Provisions around conscientious objection for health professionals were controversially removed, while a proposal for an ‘opt-in register’ was rejected.
An amendment proposing the insertion of an institutional objection or ‘no duty to participate’ for care providers such as hospices, care services, independent healthcare services or any other institution specified by ministers was also voted down.
At the beginning of the stage three debate last week, Health Secretary Neil Gray told MSPs that sections of the current Vill remain outside the competence of the Scottish Parliament and may trigger a Supreme Court challenge if passed.
Mr Gray said yesterday that he now believed that the stage three amendments mean it now is within Holyrood’s legislative competence – but refused to say whether he would personally vote for or against it.

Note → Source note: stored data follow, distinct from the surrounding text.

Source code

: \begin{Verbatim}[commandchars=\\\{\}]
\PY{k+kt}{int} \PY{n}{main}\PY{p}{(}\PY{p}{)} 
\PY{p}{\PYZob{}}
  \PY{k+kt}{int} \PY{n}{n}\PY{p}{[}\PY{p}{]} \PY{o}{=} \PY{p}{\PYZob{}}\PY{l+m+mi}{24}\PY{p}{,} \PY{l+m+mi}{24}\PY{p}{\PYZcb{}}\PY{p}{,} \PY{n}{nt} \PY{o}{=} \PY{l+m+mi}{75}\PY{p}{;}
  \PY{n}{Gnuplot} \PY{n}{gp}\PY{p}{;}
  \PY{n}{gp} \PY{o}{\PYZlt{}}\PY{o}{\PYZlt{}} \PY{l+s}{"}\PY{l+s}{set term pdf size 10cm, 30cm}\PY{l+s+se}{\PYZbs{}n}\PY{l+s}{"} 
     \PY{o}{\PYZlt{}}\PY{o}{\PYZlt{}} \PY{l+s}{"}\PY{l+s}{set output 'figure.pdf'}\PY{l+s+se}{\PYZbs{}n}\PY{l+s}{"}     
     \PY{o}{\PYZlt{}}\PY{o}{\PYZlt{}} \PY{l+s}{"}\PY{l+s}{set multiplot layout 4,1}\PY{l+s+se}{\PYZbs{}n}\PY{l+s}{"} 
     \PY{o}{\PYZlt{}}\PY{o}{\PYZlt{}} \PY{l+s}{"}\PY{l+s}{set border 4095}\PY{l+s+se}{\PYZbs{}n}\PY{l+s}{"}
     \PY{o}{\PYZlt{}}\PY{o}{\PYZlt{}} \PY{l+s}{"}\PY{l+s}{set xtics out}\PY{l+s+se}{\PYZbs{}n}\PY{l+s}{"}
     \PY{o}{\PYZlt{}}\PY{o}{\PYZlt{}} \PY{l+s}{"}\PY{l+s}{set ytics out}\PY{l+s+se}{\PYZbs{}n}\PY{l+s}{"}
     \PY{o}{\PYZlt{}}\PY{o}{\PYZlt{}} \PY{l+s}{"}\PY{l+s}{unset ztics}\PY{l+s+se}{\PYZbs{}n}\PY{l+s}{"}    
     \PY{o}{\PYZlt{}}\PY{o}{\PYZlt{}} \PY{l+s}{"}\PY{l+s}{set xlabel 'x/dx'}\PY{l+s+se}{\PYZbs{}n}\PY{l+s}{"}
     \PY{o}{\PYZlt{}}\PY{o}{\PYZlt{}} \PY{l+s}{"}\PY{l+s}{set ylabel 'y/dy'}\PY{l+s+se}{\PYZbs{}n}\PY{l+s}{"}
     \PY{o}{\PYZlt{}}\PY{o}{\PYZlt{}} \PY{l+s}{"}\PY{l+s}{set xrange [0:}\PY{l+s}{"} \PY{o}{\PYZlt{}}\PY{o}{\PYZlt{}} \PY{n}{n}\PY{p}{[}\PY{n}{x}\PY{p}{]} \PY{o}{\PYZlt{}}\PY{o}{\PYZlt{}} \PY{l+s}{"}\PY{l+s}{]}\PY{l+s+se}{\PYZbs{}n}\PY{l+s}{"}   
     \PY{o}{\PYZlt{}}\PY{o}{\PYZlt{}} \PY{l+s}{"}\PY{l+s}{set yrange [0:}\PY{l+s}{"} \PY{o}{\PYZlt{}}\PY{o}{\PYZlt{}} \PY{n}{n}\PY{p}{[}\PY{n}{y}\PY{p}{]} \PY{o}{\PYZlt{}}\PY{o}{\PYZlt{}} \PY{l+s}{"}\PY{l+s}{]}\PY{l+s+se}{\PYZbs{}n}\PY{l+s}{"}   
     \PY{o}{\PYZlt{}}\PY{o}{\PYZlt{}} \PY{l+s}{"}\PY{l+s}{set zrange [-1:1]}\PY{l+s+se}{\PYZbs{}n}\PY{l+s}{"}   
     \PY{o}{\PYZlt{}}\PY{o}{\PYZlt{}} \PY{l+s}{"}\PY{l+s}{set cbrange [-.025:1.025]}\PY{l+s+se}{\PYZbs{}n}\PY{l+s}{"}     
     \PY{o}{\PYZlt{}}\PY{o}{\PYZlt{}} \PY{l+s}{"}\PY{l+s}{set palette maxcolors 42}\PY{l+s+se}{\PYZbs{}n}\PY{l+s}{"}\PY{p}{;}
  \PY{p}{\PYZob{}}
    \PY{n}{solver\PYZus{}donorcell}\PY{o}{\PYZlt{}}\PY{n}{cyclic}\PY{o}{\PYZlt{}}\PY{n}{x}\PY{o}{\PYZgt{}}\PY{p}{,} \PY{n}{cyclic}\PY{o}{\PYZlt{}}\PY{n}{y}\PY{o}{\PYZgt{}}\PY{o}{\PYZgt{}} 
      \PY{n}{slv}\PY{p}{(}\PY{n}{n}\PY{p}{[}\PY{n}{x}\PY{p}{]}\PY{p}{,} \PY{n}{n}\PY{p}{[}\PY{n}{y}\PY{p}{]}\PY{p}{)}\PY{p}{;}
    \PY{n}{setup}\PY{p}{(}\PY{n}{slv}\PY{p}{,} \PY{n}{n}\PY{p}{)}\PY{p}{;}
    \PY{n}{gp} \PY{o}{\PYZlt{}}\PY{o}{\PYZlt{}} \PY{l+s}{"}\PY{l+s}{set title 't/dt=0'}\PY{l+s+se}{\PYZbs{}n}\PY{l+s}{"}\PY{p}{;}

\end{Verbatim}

He told BBC Radio Scotland Breakfast: ‘I think Liam has led the Bill with grace. I think opponents of the Bill have set out their case, often in a very compelling way, and MSPs now have a choice on a Bill that I believe is now within legislative competence to choose on the merits or otherwise of assisted dying.
‘It is a significant moment for this Parliament. We are in unprecedented territory, and it will be a defining moment, I believe, of this parliamentary session, and could potentially be a defining moment in Scotland for decades to come.
‘So, this is a significant moment that we’ll be voting on tomorrow night.’
Mr McArthur said: ‘To my MSP colleagues I want to say this: this is now the toughest and most comprehensively safeguarded assisted dying Bill in the world.
‘If you believe that dying people should not have to suffer against their will and you have heard, like I have, of the many instances where they have been simply failed by the lack of compassion and safety in our current law, you now have to back this Bill.
‘It is time to look terminally ill Scots in the eye and make this change.’